И, не дожидаясь ответа, Ваганова поспешно пошла в сторону проходной, часы над которой показывали уже двадцать один сорок две. Она не оглядывалась, но точно знала, что Татьяна стоит посреди аллеи и смотрит ей вслед.
– У твоей Вероники Гавриловны не работа, а просто санаторий на дому, – ворчала мама Павла, Нина Владимировна, ставя на стол перед сыном тарелку борща и пододвигая поближе хлеб и сметану (по сложившейся традиции, которую оба свято соблюдали, сын перед отъездом всегда приезжал к матери обедать, завтракать или ужинать – в зависимости от расписания самолетов). – Три дня работает – месяц отдыхает, а зарплата идет. Вот сколько ты ей платишь, Паша?
– Ну какая тебе разница, мам? Немного, – соврал Паша, увлеченно размешивая ложкой сметану.
– Знаю я твое «немного»! – не успокаивалась мать. – Деньги ты считать не умеешь, вот что. Слишком у тебя их много.
– Не умею, – покладисто согласился Павел. – Но люблю. Как дядя Скрудж. Вот я бы с тобой с удовольствием поделился, так ты же не берешь! Куда мне их девать, скажи, пожалуйста?
– Паша, в самом деле, я серьезно! Ну почему ты не разрешаешь мне у тебя прибирать? Раз в неделю мне не составит труда, честное слово. И приготовила бы все уж не хуже, чем твоя домработница. И главное, бесплатно.
– Во-от! В этом все и дело! – На секунду отрываясь от борща, поднял палец вверх Павел. – А всякий труд должен быть оплачен, за этим у нас, между прочим, прокуратура следит. Некоторых уже оштрафовали.
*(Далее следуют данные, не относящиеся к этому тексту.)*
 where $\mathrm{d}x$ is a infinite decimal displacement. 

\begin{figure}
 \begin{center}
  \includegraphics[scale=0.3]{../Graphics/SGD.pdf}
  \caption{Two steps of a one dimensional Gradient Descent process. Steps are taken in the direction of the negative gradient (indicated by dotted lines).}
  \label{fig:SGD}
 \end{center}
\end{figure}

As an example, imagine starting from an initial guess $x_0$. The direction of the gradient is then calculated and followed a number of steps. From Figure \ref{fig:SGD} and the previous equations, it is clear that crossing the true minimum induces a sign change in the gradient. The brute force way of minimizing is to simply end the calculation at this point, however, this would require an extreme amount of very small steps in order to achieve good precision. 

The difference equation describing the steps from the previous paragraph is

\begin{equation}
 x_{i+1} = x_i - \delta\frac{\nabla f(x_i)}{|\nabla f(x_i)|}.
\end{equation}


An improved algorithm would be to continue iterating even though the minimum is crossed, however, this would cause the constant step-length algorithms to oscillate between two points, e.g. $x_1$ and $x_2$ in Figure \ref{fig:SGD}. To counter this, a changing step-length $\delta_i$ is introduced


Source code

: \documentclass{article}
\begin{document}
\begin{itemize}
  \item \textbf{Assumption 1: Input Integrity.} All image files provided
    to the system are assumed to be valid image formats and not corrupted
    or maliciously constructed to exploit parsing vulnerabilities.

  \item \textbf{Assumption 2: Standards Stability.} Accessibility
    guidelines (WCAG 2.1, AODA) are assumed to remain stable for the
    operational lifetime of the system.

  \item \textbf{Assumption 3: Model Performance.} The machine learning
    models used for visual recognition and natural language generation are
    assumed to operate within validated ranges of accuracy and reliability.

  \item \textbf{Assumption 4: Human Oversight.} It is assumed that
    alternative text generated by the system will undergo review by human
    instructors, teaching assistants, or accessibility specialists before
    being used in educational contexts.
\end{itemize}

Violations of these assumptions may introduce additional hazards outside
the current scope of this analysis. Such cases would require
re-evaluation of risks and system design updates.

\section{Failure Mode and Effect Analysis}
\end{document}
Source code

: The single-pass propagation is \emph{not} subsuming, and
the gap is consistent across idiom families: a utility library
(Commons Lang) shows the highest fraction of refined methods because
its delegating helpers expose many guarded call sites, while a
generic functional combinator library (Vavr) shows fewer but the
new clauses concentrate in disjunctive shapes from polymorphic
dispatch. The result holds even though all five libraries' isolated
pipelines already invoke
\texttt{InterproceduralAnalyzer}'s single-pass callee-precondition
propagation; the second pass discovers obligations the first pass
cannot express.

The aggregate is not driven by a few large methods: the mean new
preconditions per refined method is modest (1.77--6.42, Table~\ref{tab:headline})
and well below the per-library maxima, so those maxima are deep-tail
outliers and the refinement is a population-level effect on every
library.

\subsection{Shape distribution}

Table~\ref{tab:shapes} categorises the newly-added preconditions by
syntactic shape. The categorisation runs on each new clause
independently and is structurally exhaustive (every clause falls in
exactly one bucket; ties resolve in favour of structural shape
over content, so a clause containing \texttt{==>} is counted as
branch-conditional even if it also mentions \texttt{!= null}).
– Да ну тебя! – расстроилась мать. – Я с тобой серьезно, а ты…
– Мамочка, ты уже и так за свою жизнь наработалась, – погладив ее по руке, сказал Павел. – И до сих пор отдыхать не хочешь. Кстати, как там у вас в музее дела? Уволили эту, как ее, забыл?
– Веру Михайловну? – оживилась мать. – Нет, вынесли строгий выговор с предупреждением, а увольнять не стали. Ты же знаешь нашу администрацию, интеллигентные люди, которые до последнего…
Павел, довольный тем, что так удачно перевел разговор, принялся опустошать тарелку, украдкой поглядывая матери за спину на футбол, шедший по телевизору без звука. Нина Владимировна тем временем подробно рассказывала историю борьбы великодушного директора музея с нерадивой смотрительницей. Его мама всю жизнь проработала школьной учительницей математики, а на пенсии устроилась смотрительницей в Русский музей и теперь была совершенно счастлива. Она весь день проводила в окружении шедевров и общалась с единомышленниками – конечно, за редким исключением, вроде вышеупомянутой Веры Михайловны, которая к возложенной на нее миссии относилась без должного рвения. Павел Веру Михайловну в глаза не видел, но был благодарен ей за то, что ее постоянные конфликты с руководством позволяли ему получить передышку от маминых поучений.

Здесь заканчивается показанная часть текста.